DescriptionThe politicization of the civil service is one of the most analyzed and debated issues of public management over the last two decades. Regardless of all the institutional reforms implemented by governments to control this phenomenon, politicization continues jeopardizing the governance and public management of countries, especially those underdeveloped and developing countries.
Several studies have inquired into the macro-effects of politicization comparing countries while others have confirmed the negative consequences politicization has on organizational performance. However, how such effects start at agencies, at the micro-level of public administration remains elusive. The purpose of this doctoral dissertation is to further inquiry into the effects that politicization has in public agencies. The driving question of this dissertation is what the effects of politicization into public organizations are. The notion of politicization has regularly been associated to the appointments of people in organizations, I examined the consequences of other notions of politicization, such as the influence exerted by political advisors into public agencies, as well as the pressures received by civil servants to manipulate objective information.
To inquire into the effects of politicization in public agencies I first used qualitative data from 16 case studies and 70 interviews, which helped to explore the effects managerial politicization— or, alternatively, meritocratic recruitment of senior executives— has in public agencies, as well as to identify other broader manifestations of the phenomenon, beyond its conventional notion of appointing people due to political reasons. The qualitative stages informed the design of a survey distributed in Chile that contained four experiments testing the effects of different expressions of politicization of agencies such as the conventional appointment of managers, the influence of political advisors on administrative decisions as well as the manipulation of objective information.

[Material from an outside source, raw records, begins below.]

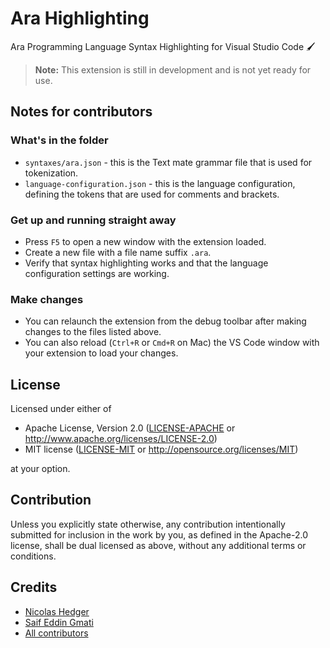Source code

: # Ara Highlighting

Ara Programming Language Syntax Highlighting for Visual Studio Code 🖌

> **Note:** This extension is still in development and is not yet ready for use.

## Notes for contributors

### What's in the folder

* `syntaxes/ara.json` - this is the Text mate grammar file that is used for tokenization.
* `language-configuration.json` - this is the language configuration, defining the tokens that are used for comments and brackets.

### Get up and running straight away

* Press `F5` to open a new window with the extension loaded.
* Create a new file with a file name suffix `.ara`.
* Verify that syntax highlighting works and that the language configuration settings are working.

### Make changes

* You can relaunch the extension from the debug toolbar after making changes to the files listed above.
* You can also reload (`Ctrl+R` or `Cmd+R` on Mac) the VS Code window with your extension to load your changes.

## License

Licensed under either of

 * Apache License, Version 2.0
   ([LICENSE-APACHE](LICENSE-APACHE) or http://www.apache.org/licenses/LICENSE-2.0)
 * MIT license
   ([LICENSE-MIT](LICENSE-MIT) or http://opensource.org/licenses/MIT)

at your option.

## Contribution

Unless you explicitly state otherwise, any contribution intentionally submitted
for inclusion in the work by you, as defined in the Apache-2.0 license, shall be
dual licensed as above, without any additional terms or conditions.

## Credits

* [Nicolas Hedger](https://github.com/nhedger)
* [Saif Eddin Gmati](https://github.com/azjezz)
* [All contributors](https://github.com/ara-lang/highlighting/graphs/contributors)
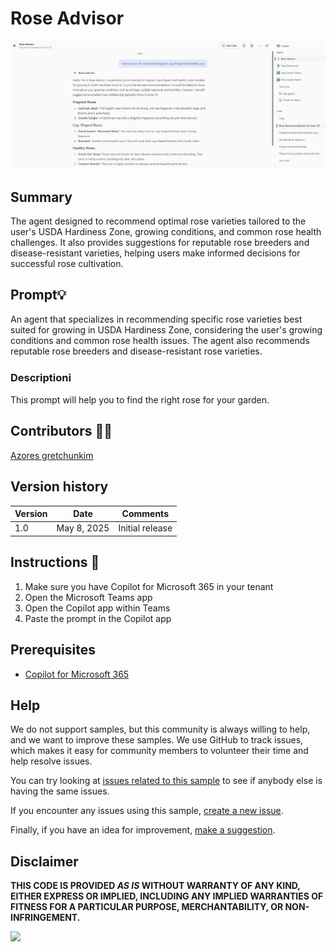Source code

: #  Rose Advisor  
![rose advisor](./assets/demo.png)

## Summary
The agent designed to recommend optimal rose varieties tailored to the user's USDA Hardiness Zone, growing conditions, and common rose health challenges. It also provides suggestions for reputable rose breeders and disease-resistant varieties, helping users make informed decisions for successful rose cultivation.

## Prompt💡
An agent that specializes in recommending specific rose varieties best suited for growing in USDA Hardiness Zone, considering the user's growing conditions and common rose health issues. The agent also recommends reputable rose breeders and disease-resistant rose varieties.

### Descriptionℹ️
This prompt will help you to find the right rose for your garden.


## Contributors 👨‍💻

[Azores gretchunkim](https://github.com/gretchunkim)

## Version history

Version|Date|Comments
-------|----|--------
1.0|May 8, 2025|Initial release

## Instructions 📝

1. Make sure you have Copilot for Microsoft 365 in your tenant
2. Open the Microsoft Teams app
3. Open the Copilot app within Teams
4. Paste the prompt in the Copilot app


## Prerequisites

* [Copilot for Microsoft 365](https://developer.microsoft.com/microsoft-365/dev-program)

## Help

We do not support samples, but this community is always willing to help, and we want to improve these samples. We use GitHub to track issues, which makes it easy for  community members to volunteer their time and help resolve issues.

You can try looking at [issues related to this sample](https://github.com/pnp/copilot-prompts/issues?q=label%3A%22sample%3A%20YOUR-SAMPLE-NAME%22) to see if anybody else is having the same issues.

If you encounter any issues using this sample, [create a new issue](https://github.com/pnp/copilot-prompts/issues/new).

Finally, if you have an idea for improvement, [make a suggestion](https://github.com/pnp/copilot-prompts/issues/new).

## Disclaimer

**THIS CODE IS PROVIDED *AS IS* WITHOUT WARRANTY OF ANY KIND, EITHER EXPRESS OR IMPLIED, INCLUDING ANY IMPLIED WARRANTIES OF FITNESS FOR A PARTICULAR PURPOSE, MERCHANTABILITY, OR NON-INFRINGEMENT.**

![](https://m365-visitor-stats.azurewebsites.net/SamplesGallery/copilotprompts-m365-rose-advisor)
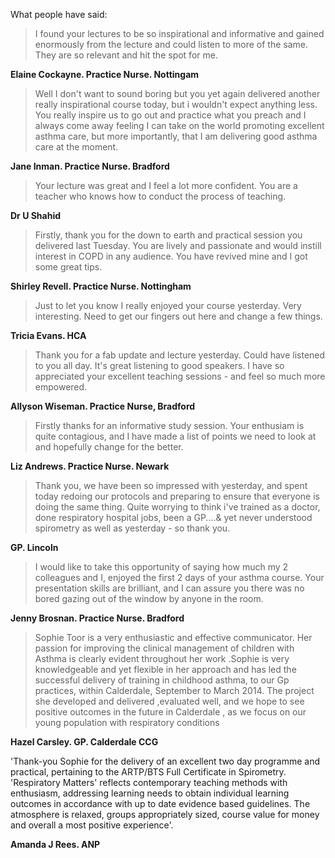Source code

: What people have said:

> I found your lectures to be so inspirational and informative and gained enormously from the lecture and could listen to more of the same. They are so relevant and hit the spot for me.

**Elaine Cockayne. Practice Nurse. Nottingam**


> Well I don't want to sound boring but you yet again delivered another really inspirational course today, but i wouldn't expect anything less. You really inspire us to go out and practice what you preach and I always come away feeling I can take on the world promoting excellent asthma care, but more importantly, that I am delivering good asthma care at the moment.

**Jane Inman. Practice Nurse. Bradford**


> Your lecture was great and I feel a lot more confident. You are a teacher who knows how to conduct the process of teaching.

**Dr U Shahid**

> Firstly, thank you for the down to earth and practical session you delivered last Tuesday. You are lively and passionate and would instill interest in COPD in any audience. You have revived mine and I got some great tips.

**Shirley Revell. Practice Nurse. Nottingham**

> Just to let you know I really enjoyed your course yesterday. Very interesting. Need to get our fingers out here and change a few things.

**Tricia Evans. HCA**

> Thank you for a fab update and lecture yesterday. Could have listened to you all day. It's great listening to good speakers. I have so appreciated your excellent teaching sessions - and feel so much more empowered.

**Allyson Wiseman. Practice Nurse, Bradford**

> Firstly thanks for an informative study session. Your enthusiam is quite contagious, and I have made a list of points we need to look at and hopefully change for the better.

**Liz Andrews. Practice Nurse. Newark**

> Thank you, we have been so impressed with yesterday, and spent today redoing our protocols and preparing to ensure that everyone is doing the same thing. Quite worrying to think i've trained as a doctor, done respiratory hospital jobs, been a GP....& yet never understood spirometry as well as yesterday - so thank you.

**GP. Lincoln**

> I would like to take this opportunity of saying how much my 2 colleagues and I, enjoyed the first 2 days of your asthma course. Your presentation skills are brilliant, and I can assure you there was no bored gazing out of the window by anyone in the room.

**Jenny Brosnan. Practice Nurse. Bradford**

> Sophie Toor is a very enthusiastic and effective communicator. Her passion for improving the clinical management of children with Asthma is clearly evident throughout her work .Sophie is very knowledgeable and yet flexible in her approach and  has led  the successful delivery of training in childhood asthma, to our  Gp practices, within Calderdale, September to March 2014. The project she developed and delivered ,evaluated well, and we hope to see positive outcomes in the future in Calderdale , as we focus  on  our young population with respiratory conditions

**Hazel Carsley. GP. Calderdale CCG**

'Thank-you Sophie for the delivery of an excellent two day programme and practical, pertaining to the ARTP/BTS Full Certificate in Spirometry.  'Respiratory Matters' reflects contemporary teaching methods with enthusiasm, addressing learning needs to obtain individual learning outcomes in accordance with up to date evidence based guidelines. The atmosphere is relaxed, groups appropriately sized, course value for money and overall a most positive experience'.

**Amanda J Rees. ANP**

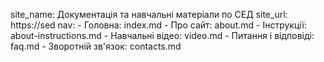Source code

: site_name: Документація та навчальні матеріали по СЕД
site_url: https://sed
nav:
    - Головна: index.md
    - Про сайт: about.md
    - Інструкції: about-instructions.md
    - Навчальні відео: video.md
    - Питання і відповіді: faq.md
    - Зворотній зв'язок: contacts.md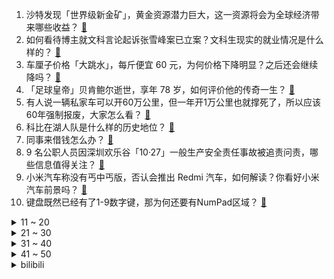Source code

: 1. 沙特发现「世界级新金矿」，黄金资源潜力巨大，这一资源将会为全球经济带来哪些收益？ [:link:](https://www.zhihu.com/question/638580967)
2. 如何看待博主就文科言论起诉张雪峰案已立案？文科生现实的就业情况是什么样的？ [:link:](https://www.zhihu.com/question/638611396)
3. 车厘子价格「大跳水」，每斤便宜 60 元，为何价格下降明显？之后还会继续降吗？ [:link:](https://www.zhihu.com/question/638551877)
4. 「足球皇帝」贝肯鲍尔逝世，享年 78 岁，如何评价他的传奇一生？ [:link:](https://www.zhihu.com/question/638668576)
5. 有人说一辆私家车可以开60万公里，但一年开1万公里也就撑死了，所以应该60年强制报废，大家怎么看？ [:link:](https://www.zhihu.com/question/637999184)
6. 科比在湖人队是什么样的历史地位？ [:link:](https://www.zhihu.com/question/636682699)
7. 同事来借钱怎么办？ [:link:](https://www.zhihu.com/question/638577589)
8. 9 名公职人员因深圳欢乐谷「10·27」一般生产安全责任事故被追责问责，哪些信息值得关注？ [:link:](https://www.zhihu.com/question/638545161)
9. 小米汽车称没有丐中丐版，否认会推出 Redmi 汽车，如何解读？你看好小米汽车前景吗？ [:link:](https://www.zhihu.com/question/638595536)
10. 键盘既然已经有了1-9数字键，那为何还要有NumPad区域？ [:link:](https://www.zhihu.com/question/637461209)
<details>
<summary>11 ~ 20</summary>

11. 恒大汽车执行董事刘永灼因涉嫌违法犯罪，已被依法刑事拘留，哪些信息值得关注？ [:link:](https://www.zhihu.com/question/638562867)
12. 无数人都有一个共同祖先。有没有可能大多数人其实有显性遗传病？ [:link:](https://www.zhihu.com/question/637452354)
13. 为什么小时候那么穷，还是很多人都想回到小时候? [:link:](https://www.zhihu.com/question/632711676)
14. 电视剧《繁花》中，爷叔为什么会离开宝总？ [:link:](https://www.zhihu.com/question/638507951)
15. 敏感肌冬天用什么护肤品补水比较合适? [:link:](https://www.zhihu.com/question/634531777)
16. 23-24 赛季 NBA快船 103:106 湖人，如何评价这场比赛？ [:link:](https://www.zhihu.com/question/638544654)
17. 2023/2024赛季英格兰足总杯第三轮，阿森纳0:2利物浦，各项赛事三连败，如何评价这场比赛？ [:link:](https://www.zhihu.com/question/638516240)
18. 公路车弯把安装成什么角度比较合适？ [:link:](https://www.zhihu.com/question/636092173)
19. 《地下交通站》里有哪些让你拍案叫绝的细节？ [:link:](https://www.zhihu.com/question/395178508)
20. 23-24 赛季 NBA猛龙 133:118 勇士，如何评价这场比赛？ [:link:](https://www.zhihu.com/question/638538049)
</details>
<details>
<summary>21 ~ 30</summary>

21. 美国 2024 年重大丑闻「国防部长奥斯汀重病住院无人知晓」，哪些信息值得关注？ [:link:](https://www.zhihu.com/question/638540342)
22. 哪些口红当作礼物送女朋友不会出错？ [:link:](https://www.zhihu.com/question/636896154)
23. 黄金储备实现「十四连增」，去年 12 月黄金储备环比上升 29 万盎司，哪些信息值得关注？ [:link:](https://www.zhihu.com/question/638486210)
24. 经常会被朋友问到为什么会用 pdd，难道中产就不想省钱吗？ [:link:](https://www.zhihu.com/question/638595005)
25. 2024年你阅读的第一本书是什么？ [:link:](https://www.zhihu.com/question/638503566)
26. 你的父母一日三餐都吃什么？ [:link:](https://www.zhihu.com/question/636367595)
27. 你有没有被猫的智商震惊过？ [:link:](https://www.zhihu.com/question/635544039)
28. 2024 年春节，有哪些好物可以轻松「搞定」年底大扫除？ [:link:](https://www.zhihu.com/question/637098781)
29. 再见，NBA！33岁的卢比奥，生涯能否谈得上成功？ [:link:](https://www.zhihu.com/question/638128977)
30. 网上说猫都是近视和色盲，那它会知道五米开外的人是我吗？ [:link:](https://www.zhihu.com/question/637239872)
</details>
<details>
<summary>31 ~ 40</summary>

31. 中国古代除了酒和茶外还有什么饮料？ [:link:](https://www.zhihu.com/question/637477431)
32. 为什么原神中角色头发制作不能“更上一层楼”？ [:link:](https://www.zhihu.com/question/638062314)
33. 哈尔滨的旅游热度如何持续？ [:link:](https://www.zhihu.com/question/638174866)
34. 电视剧《繁花》第 27-28 集拍得如何？有哪些值得关注的剧情点？ [:link:](https://www.zhihu.com/question/638625328)
35. 苹果 Vision Pro 将于 2 月 2 日在美国上市，该头显有何亮眼优势？你看好这款产品吗？ [:link:](https://www.zhihu.com/question/638654661)
36. 乌全境拉响防空警报，俄罗斯对乌西部等地区发动导弹袭击，哪些信息值得关注？ [:link:](https://www.zhihu.com/question/638575923)
37. 港星「扛老」的护肤保养方法普通人该如何借鉴？ [:link:](https://www.zhihu.com/question/637633412)
38. 为什么很多人觉得四代雷影很强？ [:link:](https://www.zhihu.com/question/621467918)
39. 为什么几乎所有专业都离不开学历史? [:link:](https://www.zhihu.com/question/638471619)
40. 梁建章称「将投资重点转向人口」，以生育福利鼓励生育，可有效应对当前及未来的经济挑战，如何看待这一观点？ [:link:](https://www.zhihu.com/question/638600588)
</details>
<details>
<summary>41 ~ 50</summary>

41. 如果在F1比赛中，车手可以看到赛车游戏里的那种动态辅助线，那么他们的圈速会有多大的提升？ [:link:](https://www.zhihu.com/question/638408187)
42. 现在的户外鞋都有什么厉害的黑科技？ [:link:](https://www.zhihu.com/question/637991266)
43. 如何评价《崩坏：星穹铁道》1.6新增常驻玩法：第一期虚构叙事？智识系和其它命途角色发挥如何？ [:link:](https://www.zhihu.com/question/638485407)
44. 想到含有“花”的古诗词有哪些? [:link:](https://www.zhihu.com/question/638628902)
45. 目前各类 APP 的评分机制存在哪些问题？如何优化，让真正好吃/好玩的店铺获得高评分？ [:link:](https://www.zhihu.com/question/637810847)
46. 有点评类 App 存分数灌水情况，有餐厅靠赠菜等提高评价，年轻人挤爆 3.5 分饭店，如何看待此现象？ [:link:](https://www.zhihu.com/question/634506440)
47. 媒体刊文《文章发了一大堆，学历有了，能力呢？》，称论文发得多，不代表工作能力足够出色，如何看待该观点？ [:link:](https://www.zhihu.com/question/638143865)
48. 想要减脂，看了很多视频但是计算发现吃够营养就会吃超热量怎么办？ [:link:](https://www.zhihu.com/question/637964968)
49. 怎么看待2024年1月的A股市场走势？ [:link:](https://www.zhihu.com/question/638486100)
50. 为什么跑量如此高的跑步爱好者，膝盖并没有出现伤病？ [:link:](https://www.zhihu.com/question/636731924)
</details><details>
<summary>bilibili</summary>

</details>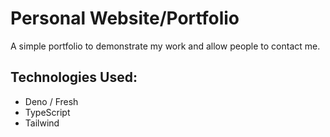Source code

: # Personal Website/Portfolio

A simple portfolio to demonstrate my work and allow people to contact me.

## Technologies Used:
- Deno / Fresh
- TypeScript
- Tailwind
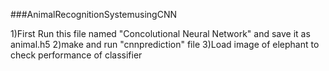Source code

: ###AnimalRecognitionSystemusingCNN

1)First Run this file named "Concolutional Neural Network" and save it as animal.h5
2)make and run "cnnprediction" file 
3)Load image of elephant to check performance of classifier 
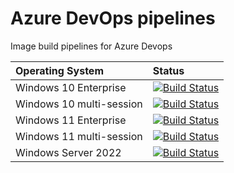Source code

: # Azure DevOps pipelines

Image build pipelines for Azure Devops

| Operating System | Status |
|:--|:--|
| Windows 10 Enterprise | [![Build Status](https://dev.azure.com/stealthpuppyLab/Packer/_apis/build/status/windows10-enterprise-wvd?branchName=main)](https://dev.azure.com/stealthpuppyLab/Packer/_build/latest?definitionId=2&branchName=main) |
| Windows 10 multi-session | [![Build Status](https://dev.azure.com/stealthpuppyLab/Packer/_apis/build/status/windows10-multisession-wvd?branchName=main)](https://dev.azure.com/stealthpuppyLab/Packer/_build/latest?definitionId=2&branchName=main) |
| Windows 11 Enterprise | [![Build Status](https://dev.azure.com/stealthpuppyLab/Packer/_apis/build/status/windows11-enterprise-wvd?branchName=main)](https://dev.azure.com/stealthpuppyLab/Packer/_build/latest?definitionId=2&branchName=main) |
| Windows 11 multi-session | [![Build Status](https://dev.azure.com/stealthpuppyLab/Packer/_apis/build/status/windows11-multisession-wvd?branchName=main)](https://dev.azure.com/stealthpuppyLab/Packer/_build/latest?definitionId=2&branchName=main) |
| Windows Server 2022 | [![Build Status](https://dev.azure.com/stealthpuppyLab/Packer/_apis/build/status/windowsserver2022-wvd?branchName=main)](https://dev.azure.com/stealthpuppyLab/Packer/_build/latest?definitionId=2&branchName=main) |
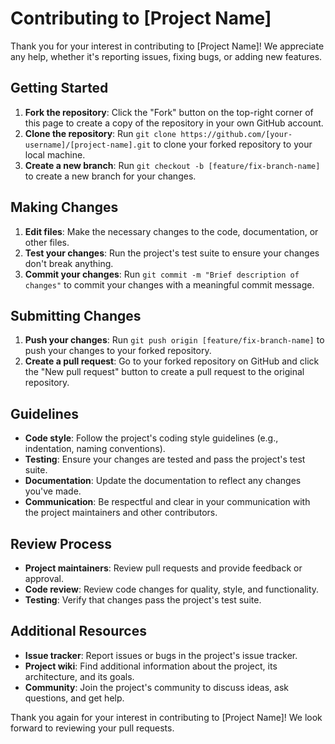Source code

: # Contributing to [Project Name]

Thank you for your interest in contributing to [Project Name]! We appreciate any help, whether it's reporting issues, fixing bugs, or adding new features.

## Getting Started

1. **Fork the repository**: Click the "Fork" button on the top-right corner of this page to create a copy of the repository in your own GitHub account.
2. **Clone the repository**: Run `git clone https://github.com/[your-username]/[project-name].git` to clone your forked repository to your local machine.
3. **Create a new branch**: Run `git checkout -b [feature/fix-branch-name]` to create a new branch for your changes.

## Making Changes

1. **Edit files**: Make the necessary changes to the code, documentation, or other files.
2. **Test your changes**: Run the project's test suite to ensure your changes don't break anything.
3. **Commit your changes**: Run `git commit -m "Brief description of changes"` to commit your changes with a meaningful commit message.

## Submitting Changes

1. **Push your changes**: Run `git push origin [feature/fix-branch-name]` to push your changes to your forked repository.
2. **Create a pull request**: Go to your forked repository on GitHub and click the "New pull request" button to create a pull request to the original repository.

## Guidelines

* **Code style**: Follow the project's coding style guidelines (e.g., indentation, naming conventions).
* **Testing**: Ensure your changes are tested and pass the project's test suite.
* **Documentation**: Update the documentation to reflect any changes you've made.
* **Communication**: Be respectful and clear in your communication with the project maintainers and other contributors.

## Review Process

* **Project maintainers**: Review pull requests and provide feedback or approval.
* **Code review**: Review code changes for quality, style, and functionality.
* **Testing**: Verify that changes pass the project's test suite.

## Additional Resources

* **Issue tracker**: Report issues or bugs in the project's issue tracker.
* **Project wiki**: Find additional information about the project, its architecture, and its goals.
* **Community**: Join the project's community to discuss ideas, ask questions, and get help.

Thank you again for your interest in contributing to [Project Name]! We look forward to reviewing your pull requests.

The results of this dissertation confirm that managerial politicization and other forms of politicization produce negative effects on the attitudes and the behavior of public personnel, as well as on other organizational features. The results confirmed a negative impact on the job satisfaction of civil servants, their work motivation and their organizational commitment. The findings also confirm that politicization causes a decline in the distributive justice and the workplace trust of bureaucrats.